Bradbury uses the same personification technique well when he describes the fire's assault on the house, "the house shuddered, oak bone on bone, its bared skeleton cringing from the heat, its wire, its nerves revealed as if a surgeon had torn the skin off to let the red veins and capillaries quiver" (Bradbury 4). This allows the reader to see the house as body being tortured by nature. Nature, the fire, keeps attacking the house making it shudder and cringe, just as human would in that situation. And Bradbury also gives the fire human behaviors, as the, "the fire backed off" and human senses, as the, "fire was clever" (Bradbury 4). His excellent use of personification keeps the reader drawn into the battle between the two forces, nature versus man and his creations. 

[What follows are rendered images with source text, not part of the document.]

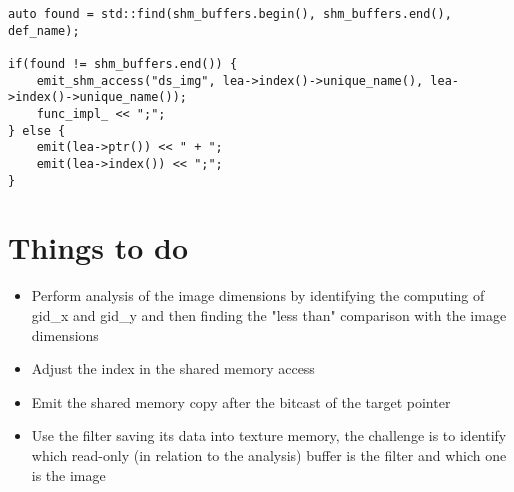 \documentclass{article}
\begin{document}
\begin{verbatim}
auto found = std::find(shm_buffers.begin(), shm_buffers.end(), def_name);

if(found != shm_buffers.end()) {
    emit_shm_access("ds_img", lea->index()->unique_name(), lea->index()->unique_name());
    func_impl_ << ";";
} else { 
    emit(lea->ptr()) << " + ";
    emit(lea->index()) << ";";
}
\end{verbatim}

\section{Things to do}
\begin{itemize}
\item Perform analysis of the image dimensions by identifying the computing of gid\_x and gid\_y and then finding the "less than" comparison with the image dimensions
\item Adjust the index in the shared memory access
\item Emit the shared memory copy after the bitcast of the target pointer
\item Use the filter saving its data into texture memory, the challenge is to identify which read-only (in relation to the analysis) buffer is the filter and which one is the image
\end{itemize}
\end{document}
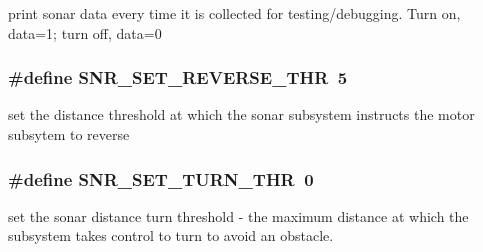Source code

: print sonar data every time it is collected for testing/debugging. Turn on, data=1; turn off, data=0 \hypertarget{group__sonar__commands_gae78508a8d683aeda132c9b17ee4f384e}{
\subsubsection[{S\-N\-R\-\_\-\-S\-E\-T\-\_\-\-R\-E\-V\-E\-R\-S\-E\-\_\-\-T\-H\-R}]{\setlength{\rightskip}{0pt plus 5cm}\#define S\-N\-R\-\_\-\-S\-E\-T\-\_\-\-R\-E\-V\-E\-R\-S\-E\-\_\-\-T\-H\-R~5}}\label{group__sonar__commands_gae78508a8d683aeda132c9b17ee4f384e}
set the distance threshold at which the sonar subsystem instructs the motor subsytem to reverse \hypertarget{group__sonar__commands_ga514ade1790404e84c0f46b19ed69b696}{
\subsubsection[{S\-N\-R\-\_\-\-S\-E\-T\-\_\-\-T\-U\-R\-N\-\_\-\-T\-H\-R}]{\setlength{\rightskip}{0pt plus 5cm}\#define S\-N\-R\-\_\-\-S\-E\-T\-\_\-\-T\-U\-R\-N\-\_\-\-T\-H\-R~0}}\label{group__sonar__commands_ga514ade1790404e84c0f46b19ed69b696}
set the sonar distance turn threshold -\/ the maximum distance at which the subsystem takes control to turn to avoid an obstacle.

He effectively uses repetition, sharp imagery and personification to make it clear that nature has the advantage and will always win. He seems to be saying that mankind and all his incredible creations are just passing through and that humans are in real danger of ruining our creations and ourselves through our own ignorance and self-destructive behavior. Written not long after the horrors of WWII, the nuclear devastation in Japan and the beginning of the Cold War, his point of view seems more than reasonable. 

His vision is a warning and contains a timely and important lesson, as we must learn to balance the technological gains we are making and the damage it is doing to our earth, because today we have even more choices and more ways to destroy ourselves. In addition to a nuclear disaster, we have potential terrorist acts, dirty bombs, chemical and viral weapons, or attacks on our energy grid that could destroy our ability to function as a society. The author's house is our creation and the nuclear explosion is just one example of many possible negative outcomes of uncontrolled technology. This house was so advanced and efficient that it might have gone on forever if nature hadn't decided to intervene. Bradbury's showing us that it's nature's way of warning us we are going too fast. Innovating at such a pace without moral discipline, and responsible and clear purpose, we may find one day that we've ruined everything we've been striving for, and disappear, just as the people of Allendale.